Economic troubles in the United States continued during that time period, and especially as a result of the War of 1812. In 1816, a proposition was passed to form the Second Bank of the United States in order to combat debt that continued to mount. As with the charter of the First Bank, the charter of the Second Bank was only authorized to last for twenty years. Opposition to the Second Bank was even fiercer than opposition to the First Bank.
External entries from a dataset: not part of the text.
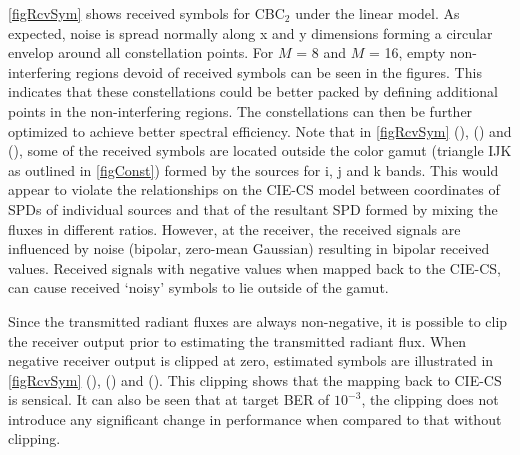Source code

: \documentclass[10pt,letterpaper]{article}
\begin{document}
\figurename{ }\ref{figRcvSym} shows received symbols for CBC$_{2}$ under the linear model. As expected, noise is spread normally along x and y dimensions forming a circular envelop around all constellation points. For $M$ = 8 and $M$ = 16, empty non-interfering regions devoid of received symbols can be seen in the figures. This indicates that these constellations could be better packed by defining additional points in the non-interfering regions. The constellations can then be further optimized to achieve better spectral efficiency. Note that in \figurename{ }\ref{figRcvSym} (),
() and (), some of the received
symbols are located outside the color gamut (triangle IJK
as outlined in \figurename{ }\ref{figConst}) formed by the sources for
i, j and k bands. This would appear to violate the relationships on the CIE-CS model between coordinates of SPDs of individual sources and that of the resultant SPD formed by mixing the fluxes in different ratios. However, at the receiver, the
received signals are influenced by noise (bipolar, zero-mean Gaussian)
resulting in bipolar received values. Received signals with negative values when mapped back to the CIE-CS, can cause received `noisy' symbols to lie outside of the gamut.

Since the transmitted radiant fluxes are always non-negative, it is possible to clip the receiver output prior to estimating the transmitted
radiant flux.  When negative receiver output is clipped at zero, estimated
symbols are illustrated in
\figurename{ }\ref{figRcvSym} (),
() and (). This
clipping shows that the mapping back to CIE-CS is sensical. It can also be seen that at target BER of $10^{-3}$, the clipping does not
introduce any significant change in performance when compared to that without clipping.
\end{document}

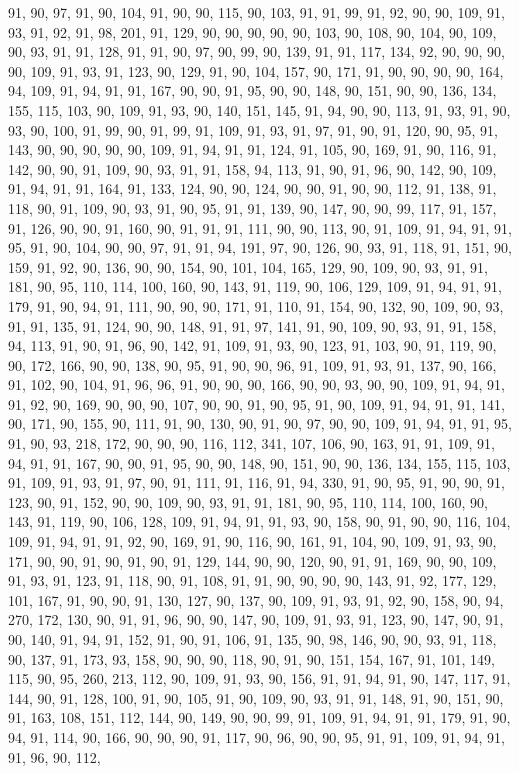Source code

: \begin{sloppypar}
91, 90, 97, 91, 90, 104, 91, 90, 90, 115, 90, 103, 91, 91, 99, 91, 92, 90, 90, 109, 91, 93, 91, 92, 91, 98, 201, 91, 129, 90, 90, 90, 90, 90, 103, 90, 108, 90, 104, 90, 109, 90, 93, 91, 91, 128, 91, 91, 90, 97, 90, 99, 90, 139, 91, 91, 117, 134, 92, 90, 90, 90, 90, 109, 91, 93, 91, 123, 90, 129, 91, 90, 104, 157, 90, 171, 91, 90, 90, 90, 90, 164, 94, 109, 91, 94, 91, 91, 167, 90, 90, 91, 95, 90, 90, 148, 90, 151, 90, 90, 136, 134, 155, 115, 103, 90, 109, 91, 93, 90, 140, 151, 145, 91, 94, 90, 90, 113, 91, 93, 91, 90, 93, 90, 100, 91, 99, 90, 91, 99, 91, 109, 91, 93, 91, 97, 91, 90, 91, 120, 90, 95, 91, 143, 90, 90, 90, 90, 90, 109, 91, 94, 91, 91, 124, 91, 105, 90, 169, 91, 90, 116, 91, 142, 90, 90, 91, 109, 90, 93, 91, 91, 158, 94, 113, 91, 90, 91, 96, 90, 142, 90, 109, 91, 94, 91, 91, 164, 91, 133, 124, 90, 90, 124, 90, 90, 91, 90, 90, 112, 91, 138, 91, 118, 90, 91, 109, 90, 93, 91, 90, 95, 91, 91, 139, 90, 147, 90, 90, 99, 117, 91, 157, 91, 126, 90, 90, 91, 160, 90, 91, 91, 91, 111, 90, 90, 113, 90, 91, 109, 91, 94, 91, 91, 95, 91, 90, 104, 90, 90, 97, 91, 91, 94, 191, 97, 90, 126, 90, 93, 91, 118, 91, 151, 90, 159, 91, 92, 90, 136, 90, 90, 154, 90, 101, 104, 165, 129, 90, 109, 90, 93, 91, 91, 181, 90, 95, 110, 114, 100, 160, 90, 143, 91, 119, 90, 106, 129, 109, 91, 94, 91, 91, 179, 91, 90, 94, 91, 111, 90, 90, 90, 171, 91, 110, 91, 154, 90, 132, 90, 109, 90, 93, 91, 91, 135, 91, 124, 90, 90, 148, 91, 91, 97, 141, 91, 90, 109, 90, 93, 91, 91, 158, 94, 113, 91, 90, 91, 96, 90, 142, 91, 109, 91, 93, 90, 123, 91, 103, 90, 91, 119, 90, 90, 172, 166, 90, 90, 138, 90, 95, 91, 90, 90, 96, 91, 109, 91, 93, 91, 137, 90, 166, 91, 102, 90, 104, 91, 96, 96, 91, 90, 90, 90, 166, 90, 90, 93, 90, 90, 109, 91, 94, 91, 91, 92, 90, 169, 90, 90, 90, 107, 90, 90, 91, 90, 95, 91, 90, 109, 91, 94, 91, 91, 141, 90, 171, 90, 155, 90, 111, 91, 90, 130, 90, 91, 90, 97, 90, 90, 109, 91, 94, 91, 91, 95, 91, 90, 93, 218, 172, 90, 90, 90, 116, 112, 341, 107, 106, 90, 163, 91, 91, 109, 91, 94, 91, 91, 167, 90, 90, 91, 95, 90, 90, 148, 90, 151, 90, 90, 136, 134, 155, 115, 103, 91, 109, 91, 93, 91, 97, 90, 91, 111, 91, 116, 91, 94, 330, 91, 90, 95, 91, 90, 90, 91, 123, 90, 91, 152, 90, 90, 109, 90, 93, 91, 91, 181, 90, 95, 110, 114, 100, 160, 90, 143, 91, 119, 90, 106, 128, 109, 91, 94, 91, 91, 93, 90, 158, 90, 91, 90, 90, 116, 104, 109, 91, 94, 91, 91, 92, 90, 169, 91, 90, 116, 90, 161, 91, 104, 90, 109, 91, 93, 90, 171, 90, 90, 91, 90, 91, 90, 91, 129, 144, 90, 90, 120, 90, 91, 91, 169, 90, 90, 109, 91, 93, 91, 123, 91, 118, 90, 91, 108, 91, 91, 90, 90, 90, 90, 143, 91, 92, 177, 129, 101, 167, 91, 90, 90, 91, 130, 127, 90, 137, 90, 109, 91, 93, 91, 92, 90, 158, 90, 94, 270, 172, 130, 90, 91, 91, 96, 90, 90, 147, 90, 109, 91, 93, 91, 123, 90, 147, 90, 91, 90, 140, 91, 94, 91, 152, 91, 90, 91, 106, 91, 135, 90, 98, 146, 90, 90, 93, 91, 118, 90, 137, 91, 173, 93, 158, 90, 90, 90, 118, 90, 91, 90, 151, 154, 167, 91, 101, 149, 115, 90, 95, 260, 213, 112, 90, 109, 91, 93, 90, 156, 91, 91, 94, 91, 90, 147, 117, 91, 144, 90, 91, 128, 100, 91, 90, 105, 91, 90, 109, 90, 93, 91, 91, 148, 91, 90, 151, 90, 91, 163, 108, 151, 112, 144, 90, 149, 90, 90, 99, 91, 109, 91, 94, 91, 91, 179, 91, 90, 94, 91, 114, 90, 166, 90, 90, 90, 91, 117, 90, 96, 90, 90, 95, 91, 91, 109, 91, 94, 91, 91, 96, 90, 112, 
\end{sloppypar}
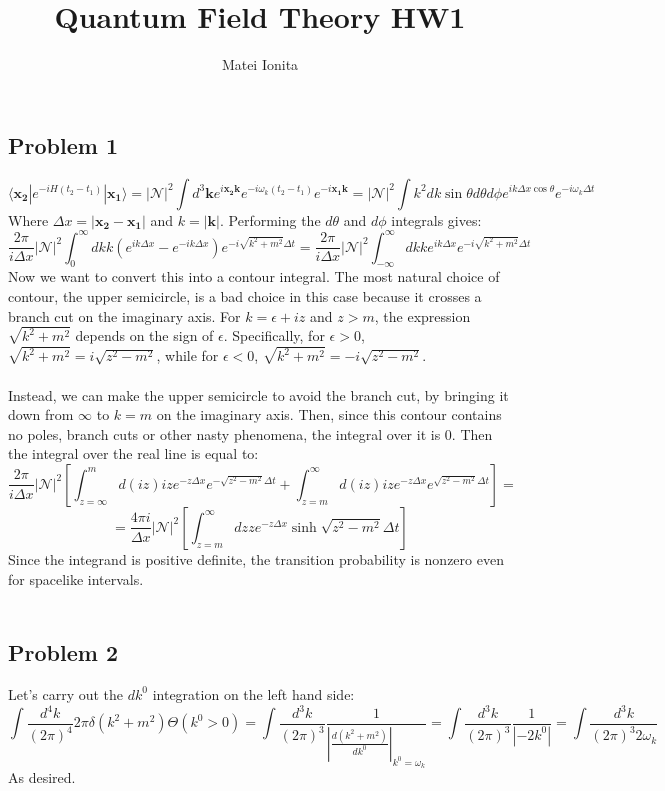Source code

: \documentclass[12 pt]{article}
\title{Quantum Field Theory HW1}
\author{Matei Ionita}
\begin{document}
  \maketitle

\subsection*{Problem 1}
\[ \langle \mathbf{x_2}|e^{-iH(t_2-t_1)}|\mathbf{x_1}\rangle = |\mathcal{N} |^2 \int d^3 \mathbf{k} e^{i \mathbf{x_2 k}} e^{-i \omega_k (t_2-t_1)} e^{-i \mathbf{x_1 k}} = |\mathcal{N} |^2 \int k^2 dk \sin\theta d\theta d\phi e^{ik \Delta x \cos\theta} e^{-i \omega_k \Delta t} \]
Where $\Delta x = |\mathbf{x_2}-\mathbf{x_1}|$ and $k=|\mathbf{k}|$. Performing the $d\theta$ and $d\phi$ integrals gives:
\[ \frac{2\pi}{i\Delta x} |\mathcal{N} |^2 \int^{\infty}_{0} dk k (e^{ik\Delta x}-e^{-ik\Delta x}) e^{-i \sqrt{k^2+m^2} \Delta t} = \frac{2\pi}{i\Delta x} |\mathcal{N} |^2 \int^{\infty}_{-\infty} dk k e^{ik\Delta x} e^{-i \sqrt{k^2+m^2} \Delta t}\]
Now we want to convert this into a contour integral. The most natural choice of contour, the upper semicircle, is a bad choice in this case because it crosses a branch cut on the imaginary axis. For $k=\epsilon+iz$ and $z>m$, the expression $\sqrt{k^2+m^2}$ depends on the sign of $\epsilon$. Specifically, for $\epsilon>0$,  $\sqrt{k^2+m^2} = i \sqrt{z^2-m^2}$, while for $\epsilon<0$,  $\sqrt{k^2+m^2} = -i \sqrt{z^2-m^2}$.
\\
\\
Instead, we can make the upper semicircle to avoid the branch cut, by bringing it down from $\infty$ to $k=m$ on the imaginary axis. Then, since this contour contains no poles, branch cuts or other nasty phenomena, the integral over it is 0. Then the integral over the real line is equal to:
\[ \frac{2\pi}{i\Delta x} |\mathcal{N} |^2 \left[ \int^{m}_{z=\infty} d(iz) iz e^{-z\Delta x} e^{ -\sqrt{z^2-m^2} \Delta t}  + \int^{\infty}_{z=m} d(iz) iz e^{-z\Delta x} e^{ \sqrt{z^2-m^2} \Delta t} \right] = \]
\[ = \frac{4\pi i}{\Delta x} |\mathcal{N} |^2 \left[ \int^{\infty}_{z=m} dz z e^{-z\Delta x} \sinh{ \sqrt{z^2-m^2} \Delta t} \right] \]
Since the integrand is positive definite, the transition probability is nonzero even for spacelike intervals.
\\
\\

\subsection*{Problem 2}
Let's carry out the $dk^{0}$ integration on the left hand side:
\[ \int \frac{d^4 k}{(2\pi)^4} 2\pi \delta(k^2+m^2) \Theta (k^0>0) = \int \frac{d^3 k}{(2\pi)^3} \frac{1}{\left|\frac{d(k^2+m^2)}{d k^0} \right|_{k^0=\omega_k}} = \int \frac{d^3 k}{(2\pi)^3} \frac{1}{\left| -2k^0 \right|} = \int \frac{d^3 k}{(2\pi)^3 2\omega_k}\] 
As desired.
\\
\\
\end{document}
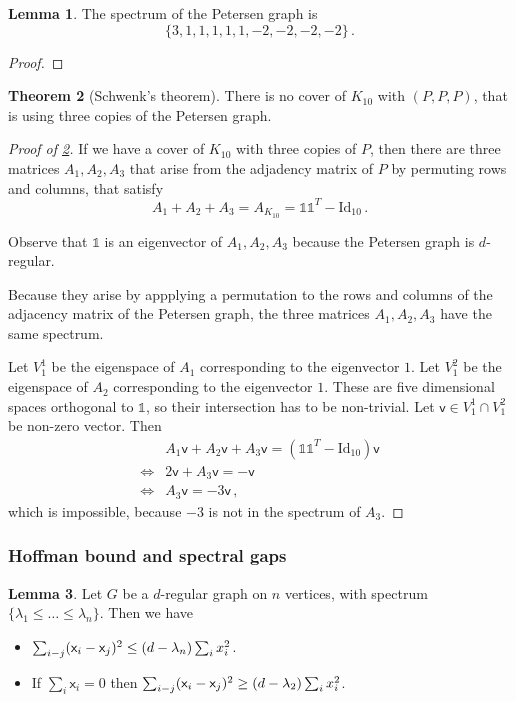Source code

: \documentclass[12pt]{amsart}
\theoremstyle{definition}
\newtheorem{thm}{Theorem}[section]
\newtheorem{lm}[thm]{Lemma}
\newcommand{\vv}{\mathsf{v}}
\newcommand{\vx}{\mathsf{x}}
\newcommand{\Id}{\mathrm{Id}}
\begin{document}
\begin{lm}
The spectrum of the Petersen graph is 
$$ \{ 3, 1, 1, 1, 1, 1, -2, -2, -2, -2 \} \, .$$
\end{lm}

\begin{proof}

\end{proof}


\begin{thm}[Schwenk's theorem]\label{thm:schwenk}
There is no cover of $K_{10}$ with $(P, P, P)$, that is using three copies of the Petersen graph.
\end{thm}


\begin{proof}[Proof of \cref{thm:schwenk}]
If we have a cover of $K_{10}$ with three copies of $P$, then there are three matrices $A_1, A_2, A_3$ that arise from the adjadency matrix of $P$ by permuting rows and columns, that satisfy
$$A_1 + A_2 + A_3 = A_{K_{10}} = \mathbb{1}\mathbb{1}^T - \Id_{10}\, . $$

Observe that $\mathbb{1}$ is an eigenvector of $A_1, A_2, A_3$ because the Petersen graph is $d$-regular.

Because they arise by appplying a permutation to the rows and columns of the adjacency matrix of the Petersen graph, the three matrices $A_1, A_2, A_3 $ have the same spectrum.

Let $V^1_1$ be the eigenspace of $A_1$ corresponding to the eigenvector $1$.
Let $V^2_1$ be the eigenspace of $A_2$ corresponding to the eigenvector $1$.
These are five dimensional spaces orthogonal to $\mathbb{1}$, so their intersection has to be non-trivial.
Let $\vv \in V^1_1 \cap V^2_1$ be non-zero vector.
Then
\begin{align*}
& A_1 \vv + A_2 \vv + A_3 \vv  = (\mathbb{1}\mathbb{1}^T - \Id_{10}) \vv \\
\Leftrightarrow & 2 \vv + A_3 \vv = - \vv \\
\Leftrightarrow & A_3 \vv = - 3 \vv \, ,
\end{align*}
which is impossible, because $-3$ is not in the spectrum of $A_3$.
\end{proof}


\subsubsection*{Hoffman bound and spectral gaps}


\begin{lm}\label{lm:spectral_ineq}
Let $G$ be a $d$-regular graph on $n$ vertices, with spectrum $\{ \lambda_1 \leq \ldots \leq \lambda_n\}$.
Then we have
\begin{itemize}
\item $\sum_{i \-- j} (\vx_i - \vx_j)^2 \leq (d - \lambda_n)\sum_i x_i^2$.

\item If $\sum_i \vx_i = 0$ then $\sum_{i \-- j} (\vx_i - \vx_j)^2 \geq (d - \lambda_2)\sum_i x_i^2$.
\end{itemize}
\end{lm}
\end{document}
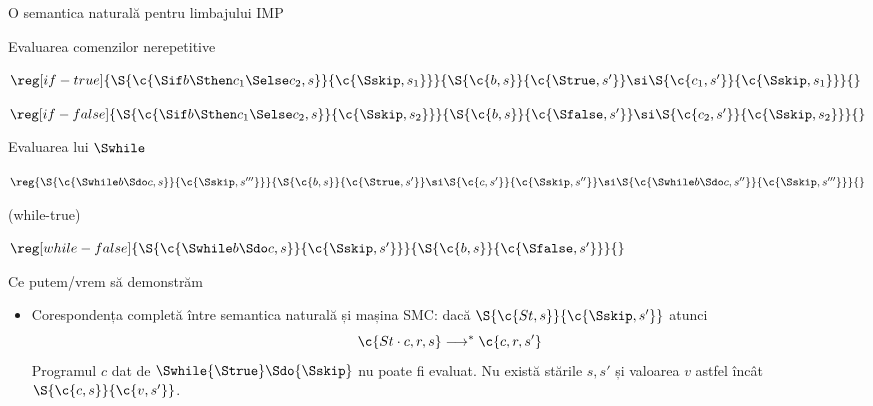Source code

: \begin{section}{O semantica naturală pentru limbajului IMP}
\begin{frame}{Evaluarea comenzilor nerepetitive}
\begin{itemize}
\vitem[]
$\reg[if-true]{\S{\c{\Sif b \Sthen c_1 \Selse c_2,s}}{\c{\Sskip,s_1}}}{\S{\c{b,s}}{\c{\Strue, s'}}\si \S{\c{c_1,s'}}{\c{\Sskip, s_1}}}{}$

\vitem[]
$\reg[if-false]{\S{\c{\Sif b \Sthen c_1 \Selse c_2,s}}{\c{\Sskip,s_2}}}{\S{\c{b,s}}{\c{\Sfalse, s'}}\si \S{\c{c_2,s'}}{\c{\Sskip, s_2}}}{}$


\end{itemize}
\end{frame}

\begin{frame}{Evaluarea lui $\Swhile$}
\ 

\medskip\vfill
$\reg{\S{\c{\Swhile b \Sdo c,s}}{\c{\Sskip,s'''}}}{\S{\c{b,s}}{\c{\Strue, s'}}\si \S{\c{c,s'}}{\c{\Sskip, s''}}\si \S{\c{\Swhile b \Sdo c,s''}}{\c{\Sskip,s'''}}}{}$

\hfill ({\sc while-true})

\vfill
$\reg[while-false]{\S{\c{\Swhile b \Sdo c,s}}{\c{\Sskip,s'}}}{\S{\c{b,s}}{\c{\Sfalse, s'}}}{}$

\vfill
\end{frame}

\begin{frame}{Ce putem/vrem să demonstrăm}
\begin{itemize}
\item Corespondența completă între semantica naturală și mașina SMC: dacă $\S{\c{St, s}}{\c{\Sskip, s'}}$ atunci \[\c{St\cdot c, r, s} \longrightarrow^\ast \c{c, r, s'}\]
\vitem Programul $c$ dat de $\Swhile {\Strue} \Sdo {\Sskip}$ nu poate fi evaluat.  Nu există stările $s, s'$ și valoarea $v$ astfel încât $\S{\c{c,s}}{\c{v,s'}}$. 
\end{itemize}
\end{frame}


\end{section}
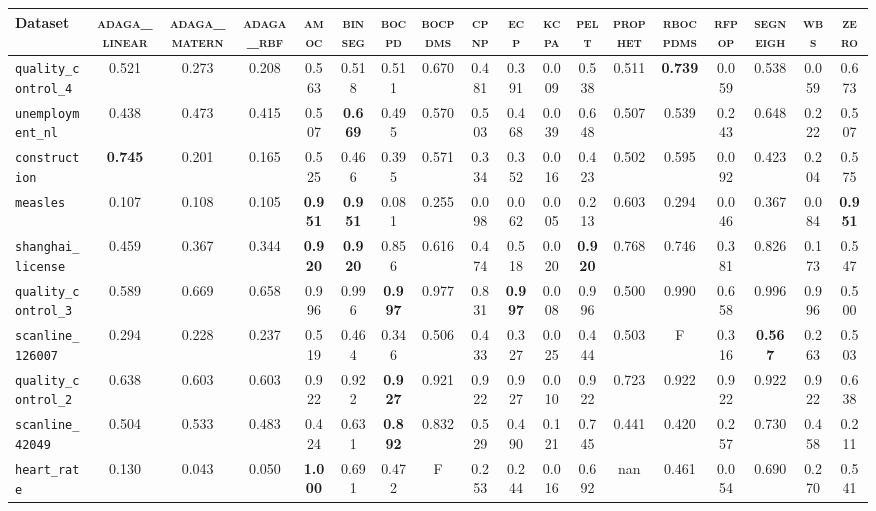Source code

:\begin{tabular}{lccccccccccccccccc}
Dataset & \textsc{adaga_linear} & \textsc{adaga_matern} & \textsc{adaga_rbf} & \textsc{amoc} & \textsc{binseg} & \textsc{bocpd} & \textsc{bocpdms} & \textsc{cpnp} & \textsc{ecp} & \textsc{kcpa} & \textsc{pelt} & \textsc{prophet} & \textsc{rbocpdms} & \textsc{rfpop} & \textsc{segneigh} & \textsc{wbs} & \textsc{zero}\\
\toprule
\verb+quality_control_4+ & 0.521 & 0.273 & 0.208 & 0.563 & 0.518 & 0.511 & 0.670 & 0.481 & 0.391 & 0.009 & 0.538 & 0.511 & \textbf{0.739} & 0.059 & 0.538 & 0.059 & 0.673\\
\verb+unemployment_nl+ & 0.438 & 0.473 & 0.415 & 0.507 & \textbf{0.669} & 0.495 & 0.570 & 0.503 & 0.468 & 0.039 & 0.648 & 0.507 & 0.539 & 0.243 & 0.648 & 0.222 & 0.507\\
\verb+construction+ & \textbf{0.745} & 0.201 & 0.165 & 0.525 & 0.466 & 0.395 & 0.571 & 0.334 & 0.352 & 0.016 & 0.423 & 0.502 & 0.595 & 0.092 & 0.423 & 0.204 & 0.575\\
\verb+measles+ & 0.107 & 0.108 & 0.105 & \textbf{0.951} & \textbf{0.951} & 0.081 & 0.255 & 0.098 & 0.062 & 0.005 & 0.213 & 0.603 & 0.294 & 0.046 & 0.367 & 0.084 & \textbf{0.951}\\
\verb+shanghai_license+ & 0.459 & 0.367 & 0.344 & \textbf{0.920} & \textbf{0.920} & 0.856 & 0.616 & 0.474 & 0.518 & 0.020 & \textbf{0.920} & 0.768 & 0.746 & 0.381 & 0.826 & 0.173 & 0.547\\
\verb+quality_control_3+ & 0.589 & 0.669 & 0.658 & 0.996 & 0.996 & \textbf{0.997} & 0.977 & 0.831 & \textbf{0.997} & 0.008 & 0.996 & 0.500 & 0.990 & 0.658 & 0.996 & 0.996 & 0.500\\
\verb+scanline_126007+ & 0.294 & 0.228 & 0.237 & 0.519 & 0.464 & 0.346 & 0.506 & 0.433 & 0.327 & 0.025 & 0.444 & 0.503 & F & 0.316 & \textbf{0.567} & 0.263 & 0.503\\
\midrule
\verb+quality_control_2+ & 0.638 & 0.603 & 0.603 & 0.922 & 0.922 & \textbf{0.927} & 0.921 & 0.922 & 0.927 & 0.010 & 0.922 & 0.723 & 0.922 & 0.922 & 0.922 & 0.922 & 0.638\\
\verb+scanline_42049+ & 0.504 & 0.533 & 0.483 & 0.424 & 0.631 & \textbf{0.892} & 0.832 & 0.529 & 0.490 & 0.121 & 0.745 & 0.441 & 0.420 & 0.257 & 0.730 & 0.458 & 0.211\\
\verb+heart_rate+ & 0.130 & 0.043 & 0.050 & \textbf{1.000} & 0.691 & 0.472 & F & 0.253 & 0.244 & 0.016 & 0.692 & nan & 0.461 & 0.054 & 0.690 & 0.270 & 0.541\\
\bottomrule
\end{tabular}
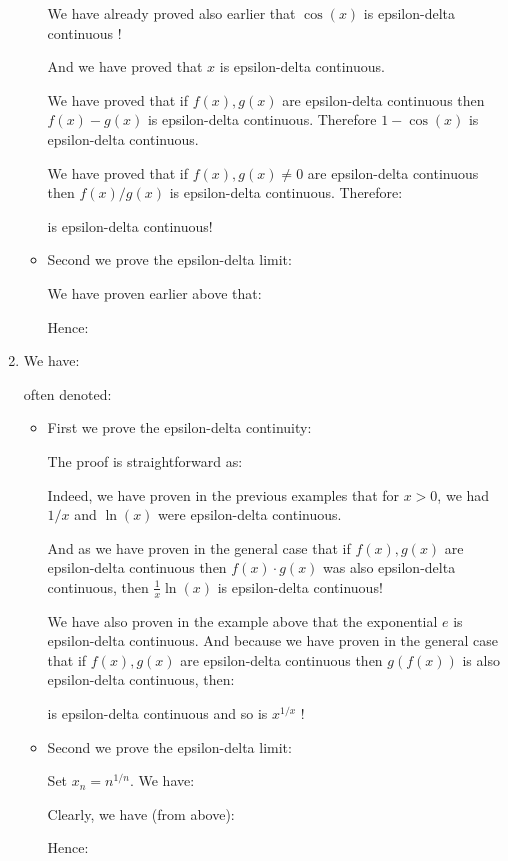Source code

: \begin{enumerate}
\begin{itemize}
			We have already proved also earlier that $\cos(x)$ is epsilon-delta continuous !
			
			And we have proved that $x$ is epsilon-delta continuous.
			
			We have proved that if $f(x),g(x)$ are epsilon-delta continuous then $f(x)-g(x)$ is epsilon-delta continuous. Therefore $1-\cos(x)$ is epsilon-delta continuous.
			
			We have proved that if $f(x),g(x)\neq 0$ are epsilon-delta continuous then $f(x)/g(x)$ is epsilon-delta continuous. Therefore:
			
			is epsilon-delta continuous!
			
			\item Second we prove the epsilon-delta limit:
			
			We have proven earlier above that:
			
			Hence:
			
		\end{itemize}
		
		\item We have:
			
			often denoted:
			
		
		\begin{itemize}
			\item First we prove the epsilon-delta continuity:
			
			The proof is straightforward as:
			
			Indeed, we have proven in the previous examples that for $x>0$, we had $1/x$ and $\ln(x)$ were epsilon-delta continuous.
			
			And as we have proven in the general case that if $f(x),g(x)$ are epsilon-delta continuous then $f(x)\cdot g(x)$ was also epsilon-delta continuous, then $\frac{1}{x} \ln (x)$ is epsilon-delta continuous!
			
			We have also proven in the example above that the exponential $e$ is epsilon-delta continuous. And because we have proven in the general case that if $f(x),g(x)$ are epsilon-delta continuous then $g(f(x))$ is also epsilon-delta continuous, then:
			
			is epsilon-delta continuous and so is $x^{1/x}$ !
			
			\item Second we prove the epsilon-delta limit:
			
			Set $x_n=n^{1 / n}$. We have:
			
			Clearly, we have (from above):
			
			Hence:
			

\end{itemize}
\end{enumerate}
The State of Maryland, to protect itself from loan mandates of the Second Bank, passed a law imposing a tax on any bank not chartered by the State of Maryland. The only bank at that time to conduct operations in Maryland but without being chartered by the State of Maryland was the Second Bank of the United States. The Second Bank refused to pay the imposed taxed, and the State of Maryland filed suit against the local representative for the bank, James McCulloch.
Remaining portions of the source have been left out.